Reflection on Science Teaching (Order vs. Chaos)

Unfortunately, due to budgetary concerns, the middle school I helped develop will be closing after only two school years. This news, delivered not long after we all returned from Winter Break, came as a shock–not just to me, but also to the middle school students who have been pouring themselves into making our programme great.

To say that I am heartbroken would be accurate; however, I am now moving forward, hopefully in a direction that will allow me to provide support for my students and continue the innovative, inclusive brand of education that I so enjoy.

I’d like to dedicate my next few posts to BALANCE. Balancing teacher and student control. Balancing classroom tidiness with creative chaos. Balancing new technology and old technology. Balancing behavioral management styles. Teachers deal with BALANCE all the time.

Order vs. Chaos

I work in a open learning space with one or two other classes always occurring at the same time as mine. I oscillate between teaching mathematics and science.

At any time, my students have to navigate themselves around a number of ongoing experiments for their science classes. We try to keep them out of the way, but space is finite. Currently, we have a wave simulator (giant bin of water and sand), semi-working Mars rover robot, and pinhole cameras made from matchboxes. Science is a subject based on recorded experimentation. Outside of their lab notebooks, where they practice orderly application of the Scientific Method, the kids focus on proving the various scientific theories and facts that they find in their research.


My classroom can look like chaos, and I like it that way.
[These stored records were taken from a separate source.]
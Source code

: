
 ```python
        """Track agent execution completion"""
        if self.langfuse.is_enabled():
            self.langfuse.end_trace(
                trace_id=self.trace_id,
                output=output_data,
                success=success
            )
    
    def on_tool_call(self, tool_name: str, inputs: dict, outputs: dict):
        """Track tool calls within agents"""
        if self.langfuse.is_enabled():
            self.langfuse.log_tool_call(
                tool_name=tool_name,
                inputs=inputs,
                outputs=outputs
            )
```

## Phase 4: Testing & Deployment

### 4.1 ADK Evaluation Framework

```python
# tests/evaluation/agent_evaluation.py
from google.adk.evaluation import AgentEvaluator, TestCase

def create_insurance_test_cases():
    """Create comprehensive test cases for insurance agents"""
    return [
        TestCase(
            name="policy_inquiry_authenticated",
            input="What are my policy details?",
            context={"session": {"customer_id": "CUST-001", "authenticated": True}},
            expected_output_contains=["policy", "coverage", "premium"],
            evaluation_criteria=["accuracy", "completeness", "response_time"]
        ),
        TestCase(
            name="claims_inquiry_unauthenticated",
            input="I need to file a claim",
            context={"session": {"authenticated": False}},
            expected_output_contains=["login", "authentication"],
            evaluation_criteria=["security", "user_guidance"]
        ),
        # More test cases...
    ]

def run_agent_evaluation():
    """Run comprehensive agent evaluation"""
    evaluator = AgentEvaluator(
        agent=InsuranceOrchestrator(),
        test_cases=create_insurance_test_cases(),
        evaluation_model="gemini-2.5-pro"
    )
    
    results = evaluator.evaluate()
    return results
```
I want them to catch their moments of inspiration and run with them, even if it doesn’t directly feed my plans for the unit. For example, in our Mars unit, the kids are choosing materials to represent the types of terrain on the Red Planet. We found two bags of perlite rocks, and I asked the kids how they want to dye it.

This led to a discussion of the different liquid solvents we have in the classroom: water, ethanol and isopropyl alcohol. From our experiments making soap, candles and molecular gastronomy, the kids already know that the solvent is important.

Now, I could’ve told them how to dye the perlite best to get them back to the project, but this tangential experiment still serves the central purpose of science class. It is inspired, engaging and allows the kids to practice the application of the scientific process.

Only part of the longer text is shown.